Found on the Doorstep
Please take in this poem
and treat it kindly.
I am no longer able to care for it.
It isn't much trouble,
mostly self-sufficient,
but sometimes
it cries out in the night.
Worker Bees Gather Pollen
There is a drone in my collage
photo-frozen on a purple flower
packing pollen on hairy legs
to carry home, like saddlebags.
It makes no sense.
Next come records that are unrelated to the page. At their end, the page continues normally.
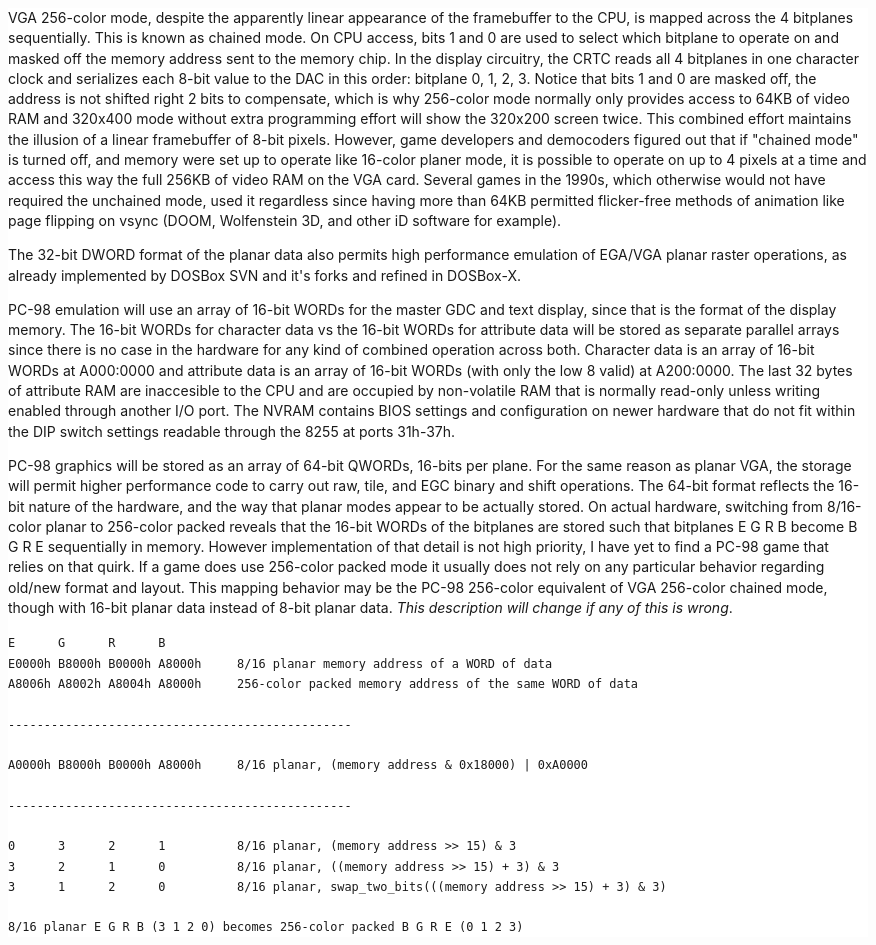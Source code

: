 VGA 256-color mode, despite the apparently linear appearance of the framebuffer to the CPU, is mapped across the 4 bitplanes sequentially. This is known as chained mode. On CPU access, bits 1 and 0 are used to select which bitplane to operate on and masked off the memory address sent to the memory chip. In the display circuitry, the CRTC reads all 4 bitplanes in one character clock and serializes each 8-bit value to the DAC in this order: bitplane 0, 1, 2, 3. Notice that bits 1 and 0 are masked off, the address is not shifted right 2 bits to compensate, which is why 256-color mode normally only provides access to 64KB of video RAM and 320x400 mode without extra programming effort will show the 320x200 screen twice. This combined effort maintains the illusion of a linear framebuffer of 8-bit pixels. However, game developers and democoders figured out that if "chained mode" is turned off, and memory were set up to operate like 16-color planer mode, it is possible to operate on up to 4 pixels at a time and access this way the full 256KB of video RAM on the VGA card. Several games in the 1990s, which otherwise would not have required the unchained mode, used it regardless since having more than 64KB permitted flicker-free methods of animation like page flipping on vsync (DOOM, Wolfenstein 3D, and other iD software for example).

The 32-bit DWORD format of the planar data also permits high performance emulation of EGA/VGA planar raster operations, as already implemented by DOSBox SVN and it's forks and refined in DOSBox-X.

PC-98 emulation will use an array of 16-bit WORDs for the master GDC and text display, since that is the format of the display memory. The 16-bit WORDs for character data vs the 16-bit WORDs for attribute data will be stored as separate parallel arrays since there is no case in the hardware for any kind of combined operation across both. Character data is an array of 16-bit WORDs at A000:0000 and attribute data is an array of 16-bit WORDs (with only the low 8 valid) at A200:0000. The last 32 bytes of attribute RAM are inaccesible to the CPU and are occupied by non-volatile RAM that is normally read-only unless writing enabled through another I/O port. The NVRAM contains BIOS settings and configuration on newer hardware that do not fit within the DIP switch settings readable through the 8255 at ports 31h-37h.

PC-98 graphics will be stored as an array of 64-bit QWORDs, 16-bits per plane. For the same reason as planar VGA, the storage will permit higher performance code to carry out raw, tile, and EGC binary and shift operations. The 64-bit format reflects the 16-bit nature of the hardware, and the way that planar modes appear to be actually stored. On actual hardware, switching from 8/16-color planar to 256-color packed reveals that the 16-bit WORDs of the bitplanes are stored such that bitplanes E G R B become B G R E sequentially in memory. However implementation of that detail is not high priority, I have yet to find a PC-98 game that relies on that quirk. If a game does use 256-color packed mode it usually does not rely on any particular behavior regarding old/new format and layout. This mapping behavior may be the PC-98 256-color equivalent of VGA 256-color chained mode, though with 16-bit planar data instead of 8-bit planar data. _This description will change if any of this is wrong_.

    E      G      R      B
    E0000h B8000h B0000h A8000h     8/16 planar memory address of a WORD of data
    A8006h A8002h A8004h A8000h     256-color packed memory address of the same WORD of data
    
    ------------------------------------------------
    
    A0000h B8000h B0000h A8000h     8/16 planar, (memory address & 0x18000) | 0xA0000
    
    ------------------------------------------------
    
    0      3      2      1          8/16 planar, (memory address >> 15) & 3
    3      2      1      0          8/16 planar, ((memory address >> 15) + 3) & 3
    3      1      2      0          8/16 planar, swap_two_bits(((memory address >> 15) + 3) & 3)
    
    8/16 planar E G R B (3 1 2 0) becomes 256-color packed B G R E (0 1 2 3)
    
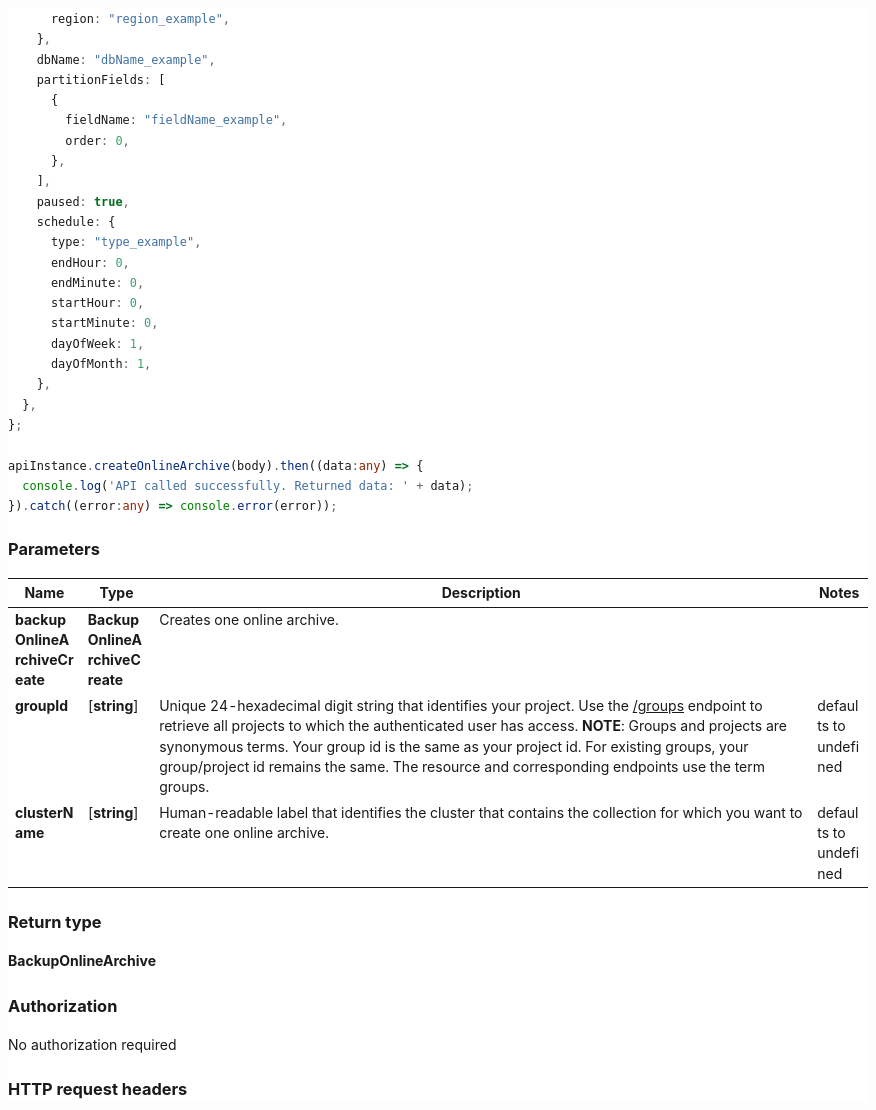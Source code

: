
 ```typescript
      region: "region_example",
    },
    dbName: "dbName_example",
    partitionFields: [
      {
        fieldName: "fieldName_example",
        order: 0,
      },
    ],
    paused: true,
    schedule: {
      type: "type_example",
      endHour: 0,
      endMinute: 0,
      startHour: 0,
      startMinute: 0,
      dayOfWeek: 1,
      dayOfMonth: 1,
    },
  },
};

apiInstance.createOnlineArchive(body).then((data:any) => {
  console.log('API called successfully. Returned data: ' + data);
}).catch((error:any) => console.error(error));
```


### Parameters

Name | Type | Description  | Notes
------------- | ------------- | ------------- | -------------
 **backupOnlineArchiveCreate** | **BackupOnlineArchiveCreate**| Creates one online archive. |
 **groupId** | [**string**] | Unique 24-hexadecimal digit string that identifies your project. Use the [/groups](#tag/Projects/operation/listProjects) endpoint to retrieve all projects to which the authenticated user has access.  **NOTE**: Groups and projects are synonymous terms. Your group id is the same as your project id. For existing groups, your group/project id remains the same. The resource and corresponding endpoints use the term groups. | defaults to undefined
 **clusterName** | [**string**] | Human-readable label that identifies the cluster that contains the collection for which you want to create one online archive. | defaults to undefined


### Return type

**BackupOnlineArchive**

### Authorization

No authorization required

### HTTP request headers
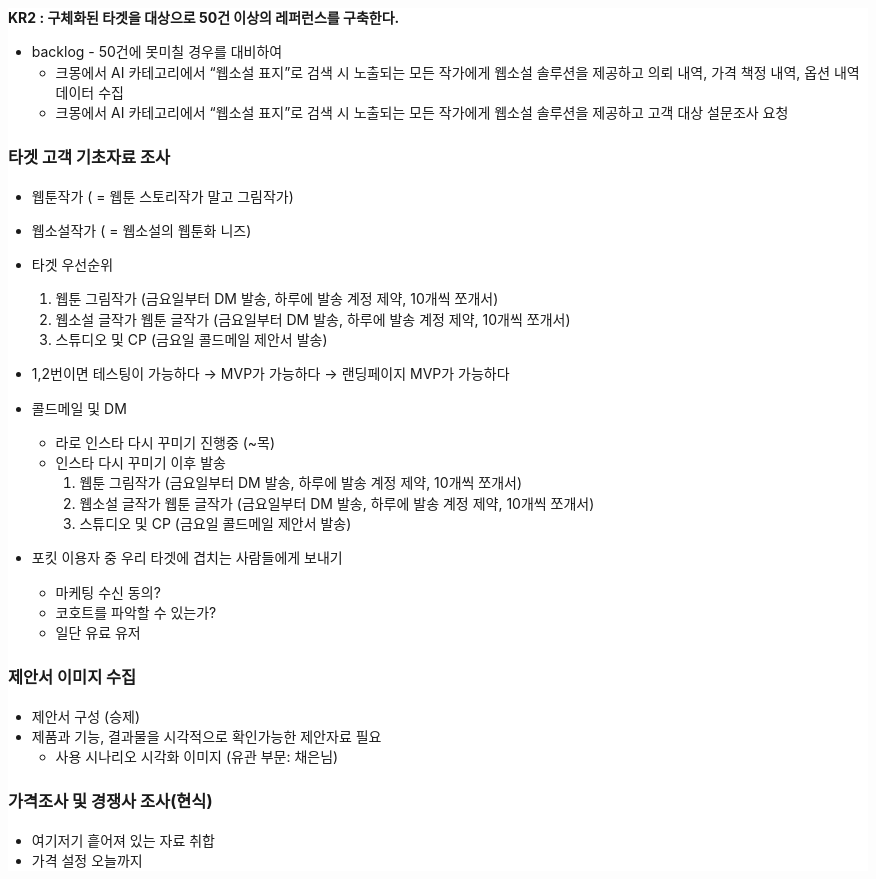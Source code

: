 **KR2 : 구체화된 타겟을 대상으로 50건 이상의 레퍼런스를 구축한다.**

- backlog - 50건에 못미칠 경우를 대비하여
    - 크몽에서 AI 카테고리에서 “웹소설 표지”로 검색 시 노출되는 모든 작가에게 웹소설 솔루션을 제공하고 의뢰 내역, 가격 책정 내역, 옵션 내역 데이터 수집
    - 크몽에서 AI 카테고리에서 “웹소설 표지”로 검색 시 노출되는 모든 작가에게 웹소설 솔루션을 제공하고 고객 대상 설문조사 요청

### 타겟 고객 기초자료 조사

- 웹툰작가 ( = 웹툰 스토리작가 말고 그림작가)
- 웹소설작가 ( = 웹소설의 웹툰화 니즈)

- 타겟 우선순위
    1. 웹툰 그림작가 (금요일부터 DM 발송, 하루에 발송 계정 제약, 10개씩 쪼개서)
    2. 웹소설 글작가 웹툰 글작가 (금요일부터 DM 발송, 하루에 발송 계정 제약, 10개씩 쪼개서)
    3. 스튜디오 및 CP (금요일 콜드메일 제안서 발송)
- 1,2번이면 테스팅이 가능하다 → MVP가 가능하다 → 랜딩페이지 MVP가 가능하다

- 콜드메일 및 DM
    - 라로 인스타 다시 꾸미기 진행중 (~목)
    - 인스타 다시 꾸미기 이후 발송
        1. 웹툰 그림작가 (금요일부터 DM 발송, 하루에 발송 계정 제약, 10개씩 쪼개서)
        2. 웹소설 글작가 웹툰 글작가 (금요일부터 DM 발송, 하루에 발송 계정 제약, 10개씩 쪼개서)
        3. 스튜디오 및 CP (금요일 콜드메일 제안서 발송)

- 포킷 이용자 중 우리 타겟에 겹치는 사람들에게 보내기
    - 마케팅 수신 동의?
    - 코호트를 파악할 수 있는가?
    - 일단 유료 유저

### 제안서 이미지 수집

- 제안서 구성 (승제)
- 제품과 기능, 결과물을 시각적으로 확인가능한 제안자료 필요
    - 사용 시나리오 시각화 이미지 (유관 부문: 채은님)

### 가격조사 및 경쟁사 조사(현식)

- 여기저기 흩어져 있는 자료 취합
- 가격 설정 오늘까지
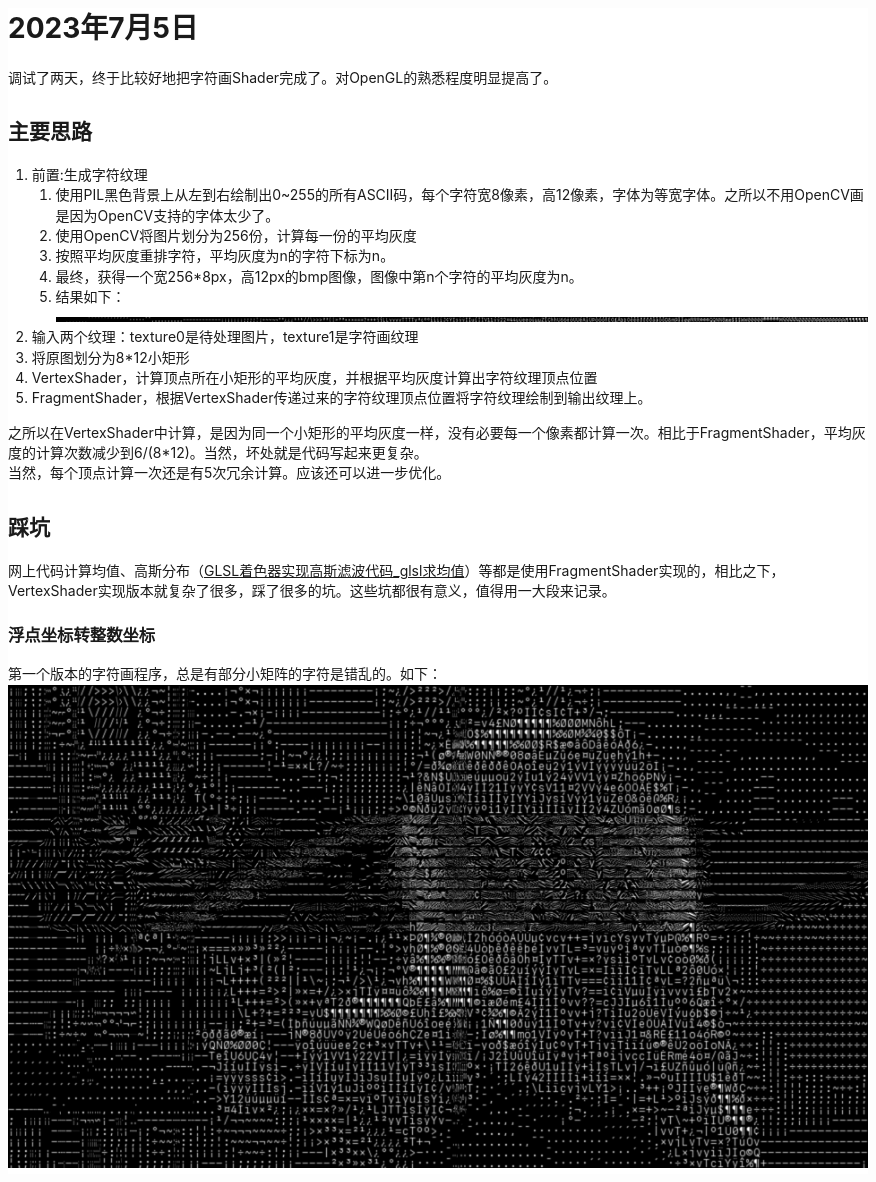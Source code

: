 
# 2023年7月5日

调试了两天，终于比较好地把字符画Shader完成了。对OpenGL的熟悉程度明显提高了。<br>
## 主要思路
1. 前置:生成字符纹理
   1. 使用PIL黑色背景上从左到右绘制出0~255的所有ASCII码，每个字符宽8像素，高12像素，字体为等宽字体。之所以不用OpenCV画是因为OpenCV支持的字体太少了。
   2. 使用OpenCV将图片划分为256份，计算每一份的平均灰度
   3. 按照平均灰度重排字符，平均灰度为n的字符下标为n。
   4. 最终，获得一个宽256*8px，高12px的bmp图像，图像中第n个字符的平均灰度为n。
   5. 结果如下：<br>![](SimplePlayer/SimplePlayer/charTexture.bmp)
2. 输入两个纹理：texture0是待处理图片，texture1是字符画纹理
3. 将原图划分为8*12小矩形
4. VertexShader，计算顶点所在小矩形的平均灰度，并根据平均灰度计算出字符纹理顶点位置
5. FragmentShader，根据VertexShader传递过来的字符纹理顶点位置将字符纹理绘制到输出纹理上。

之所以在VertexShader中计算，是因为同一个小矩形的平均灰度一样，没有必要每一个像素都计算一次。相比于FragmentShader，平均灰度的计算次数减少到6/(8*12)。当然，坏处就是代码写起来更复杂。<br>
当然，每个顶点计算一次还是有5次冗余计算。应该还可以进一步优化。

## 踩坑
网上代码计算均值、高斯分布（[GLSL着色器实现高斯滤波代码_glsl求均值](https://blog.csdn.net/mutex86/article/details/9615631)）等都是使用FragmentShader实现的，相比之下，VertexShader实现版本就复杂了很多，踩了很多的坑。这些坑都很有意义，值得用一大段来记录。<br>

### 浮点坐标转整数坐标
第一个版本的字符画程序，总是有部分小矩阵的字符是错乱的。如下：<br>
![](./Images/CharPainting/字符错乱.png)<br>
It's not his job
but with nips of sap and summer heat
he dances drunkenly for the queen.
His still and veiny wings
upset the poet stuck in words,
viscous, honeyed, out of reach,
anxious to cross-pollinate,
to glue more images on the page,
restless for the moon to break
and spill its ghosts on empty space.
Carolina
I think I'll leave for another state
maybe Florida where it never snows,
no damp cold to ache my bones,
just sand and sun and no-see-ums,
Disney World and Sanibel.
Maybe I'll seek some open space
in Utah, the Dakotas or Idaho,
grow orchards and cattle,
spread out and out,
marry a Mormon or two.
Here the pollen makes me sneeze
and humid summers move in sweat.
The winter's dull gray afternoons
are bleak and fall is nothing more.
Nothing really holds me here
looped inside the Bible belt,
no ties that bind, not even faith.
Balloon off Course
Your remains are entangled
in the limbs outside my door.
A red knotted stump of tail.
You bring no news of where you've been
or just how far you've come.
I cannot know what tempest wind
left this bit of rubber skin
shredded into pennants.
I cannot know who tied your string
or filled you for your flight
or if the eyes that watched you go
were full of sadness or delight.
But here you're captured,
snagged and coiled yet still feather light.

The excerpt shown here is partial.